### Aim of the task
Will you quote all of the entries, word for word?

### Exercise inputs
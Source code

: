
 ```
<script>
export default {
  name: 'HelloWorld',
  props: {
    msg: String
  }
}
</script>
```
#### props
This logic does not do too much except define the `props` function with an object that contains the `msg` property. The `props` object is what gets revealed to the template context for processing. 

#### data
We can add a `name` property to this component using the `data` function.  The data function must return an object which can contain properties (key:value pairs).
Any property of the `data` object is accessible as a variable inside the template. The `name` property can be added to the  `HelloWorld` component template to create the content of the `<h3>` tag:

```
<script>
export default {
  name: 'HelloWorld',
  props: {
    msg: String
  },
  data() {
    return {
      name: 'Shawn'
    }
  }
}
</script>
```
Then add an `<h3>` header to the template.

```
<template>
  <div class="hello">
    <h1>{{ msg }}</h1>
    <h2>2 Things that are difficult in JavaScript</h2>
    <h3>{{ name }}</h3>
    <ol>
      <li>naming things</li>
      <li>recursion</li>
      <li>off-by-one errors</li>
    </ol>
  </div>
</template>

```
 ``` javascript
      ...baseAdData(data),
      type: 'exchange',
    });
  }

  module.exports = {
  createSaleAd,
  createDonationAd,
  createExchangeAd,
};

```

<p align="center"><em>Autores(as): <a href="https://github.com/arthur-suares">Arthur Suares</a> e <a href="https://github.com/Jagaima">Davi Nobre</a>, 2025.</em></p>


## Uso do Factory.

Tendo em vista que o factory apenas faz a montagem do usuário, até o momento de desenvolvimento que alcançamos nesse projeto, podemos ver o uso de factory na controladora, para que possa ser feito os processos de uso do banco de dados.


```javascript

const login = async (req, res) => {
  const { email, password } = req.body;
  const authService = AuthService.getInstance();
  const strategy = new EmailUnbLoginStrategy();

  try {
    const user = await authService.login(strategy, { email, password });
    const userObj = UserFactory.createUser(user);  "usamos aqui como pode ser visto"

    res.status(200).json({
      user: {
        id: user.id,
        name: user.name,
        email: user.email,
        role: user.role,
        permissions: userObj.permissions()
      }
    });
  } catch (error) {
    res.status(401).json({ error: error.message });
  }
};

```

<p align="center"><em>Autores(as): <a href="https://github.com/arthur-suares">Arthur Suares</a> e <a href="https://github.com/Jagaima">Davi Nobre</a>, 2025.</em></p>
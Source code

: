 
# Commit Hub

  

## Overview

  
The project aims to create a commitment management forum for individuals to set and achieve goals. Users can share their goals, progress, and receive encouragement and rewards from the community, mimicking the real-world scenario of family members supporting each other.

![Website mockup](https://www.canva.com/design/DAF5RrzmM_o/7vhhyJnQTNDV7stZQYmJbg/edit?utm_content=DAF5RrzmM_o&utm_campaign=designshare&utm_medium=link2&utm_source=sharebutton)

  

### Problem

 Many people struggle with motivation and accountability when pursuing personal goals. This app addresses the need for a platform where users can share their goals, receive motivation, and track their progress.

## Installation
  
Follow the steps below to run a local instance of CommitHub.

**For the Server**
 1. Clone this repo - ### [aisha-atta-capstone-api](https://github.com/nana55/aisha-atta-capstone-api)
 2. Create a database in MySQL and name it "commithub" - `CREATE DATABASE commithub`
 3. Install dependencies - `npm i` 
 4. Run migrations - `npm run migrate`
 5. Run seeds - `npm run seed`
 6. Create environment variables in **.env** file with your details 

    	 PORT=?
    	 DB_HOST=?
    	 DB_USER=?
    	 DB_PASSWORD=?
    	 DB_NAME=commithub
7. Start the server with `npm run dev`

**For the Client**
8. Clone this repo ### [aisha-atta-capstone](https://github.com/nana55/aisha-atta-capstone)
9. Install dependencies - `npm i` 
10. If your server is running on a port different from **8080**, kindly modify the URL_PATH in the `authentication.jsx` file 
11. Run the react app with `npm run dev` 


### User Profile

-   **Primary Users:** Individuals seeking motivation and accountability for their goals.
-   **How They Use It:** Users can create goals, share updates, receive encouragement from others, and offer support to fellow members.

### Solved problem
Source code

:
 ```
<script>
export default {
  name: 'HelloWorld',
  props: {
    msg: String
  }
}
</script>
```
#### props
This logic does not do too much except define the `props` function with an object that contains the `msg` property. The `props` object is what gets revealed to the template context for processing. 

#### data
We can add a `name` property to this component using the `data` function.  The data function must return an object which can contain properties (key:value pairs).
Any property of the `data` object is accessible as a variable inside the template. The `name` property can be added to the  `HelloWorld` component template to create the content of the `<h3>` tag:

```
<script>
export default {
  name: 'HelloWorld',
  props: {
    msg: String
  },
  data() {
    return {
      name: 'Shawn'
    }
  }
}
</script>
```
Then add an `<h3>` header to the template.

```
<template>
  <div class="hello">
    <h1>{{ msg }}</h1>
    <h2>2 Things that are difficult in JavaScript</h2>
    <h3>{{ name }}</h3>
    <ol>
      <li>naming things</li>
      <li>recursion</li>
      <li>off-by-one errors</li>
    </ol>
  </div>
</template>

```
 ``` javascript
      ...baseAdData(data),
      type: 'exchange',
    });
  }

  module.exports = {
  createSaleAd,
  createDonationAd,
  createExchangeAd,
};

```

<p align="center"><em>Autores(as): <a href="https://github.com/arthur-suares">Arthur Suares</a> e <a href="https://github.com/Jagaima">Davi Nobre</a>, 2025.</em></p>


## Uso do Factory.

Tendo em vista que o factory apenas faz a montagem do usuário, até o momento de desenvolvimento que alcançamos nesse projeto, podemos ver o uso de factory na controladora, para que possa ser feito os processos de uso do banco de dados.


```javascript

const login = async (req, res) => {
  const { email, password } = req.body;
  const authService = AuthService.getInstance();
  const strategy = new EmailUnbLoginStrategy();

  try {
    const user = await authService.login(strategy, { email, password });
    const userObj = UserFactory.createUser(user);  "usamos aqui como pode ser visto"

    res.status(200).json({
      user: {
        id: user.id,
        name: user.name,
        email: user.email,
        role: user.role,
        permissions: userObj.permissions()
      }
    });
  } catch (error) {
    res.status(401).json({ error: error.message });
  }
};

```

<p align="center"><em>Autores(as): <a href="https://github.com/arthur-suares">Arthur Suares</a> e <a href="https://github.com/Jagaima">Davi Nobre</a>, 2025.</em></p>
Source code

: 
# Commit Hub

  

## Overview

  
The project aims to create a commitment management forum for individuals to set and achieve goals. Users can share their goals, progress, and receive encouragement and rewards from the community, mimicking the real-world scenario of family members supporting each other.

![Website mockup](https://www.canva.com/design/DAF5RrzmM_o/7vhhyJnQTNDV7stZQYmJbg/edit?utm_content=DAF5RrzmM_o&utm_campaign=designshare&utm_medium=link2&utm_source=sharebutton)

  

### Problem

 Many people struggle with motivation and accountability when pursuing personal goals. This app addresses the need for a platform where users can share their goals, receive motivation, and track their progress.

## Installation
  
Follow the steps below to run a local instance of CommitHub.

**For the Server**
 1. Clone this repo - ### [aisha-atta-capstone-api](https://github.com/nana55/aisha-atta-capstone-api)
 2. Create a database in MySQL and name it "commithub" - `CREATE DATABASE commithub`
 3. Install dependencies - `npm i` 
 4. Run migrations - `npm run migrate`
 5. Run seeds - `npm run seed`
 6. Create environment variables in **.env** file with your details 

    	 PORT=?
    	 DB_HOST=?
    	 DB_USER=?
    	 DB_PASSWORD=?
    	 DB_NAME=commithub
7. Start the server with `npm run dev`

**For the Client**
8. Clone this repo ### [aisha-atta-capstone](https://github.com/nana55/aisha-atta-capstone)
9. Install dependencies - `npm i` 
10. If your server is running on a port different from **8080**, kindly modify the URL_PATH in the `authentication.jsx` file 
11. Run the react app with `npm run dev` 


### User Profile

-   **Primary Users:** Individuals seeking motivation and accountability for their goals.
-   **How They Use It:** Users can create goals, share updates, receive encouragement from others, and offer support to fellow members.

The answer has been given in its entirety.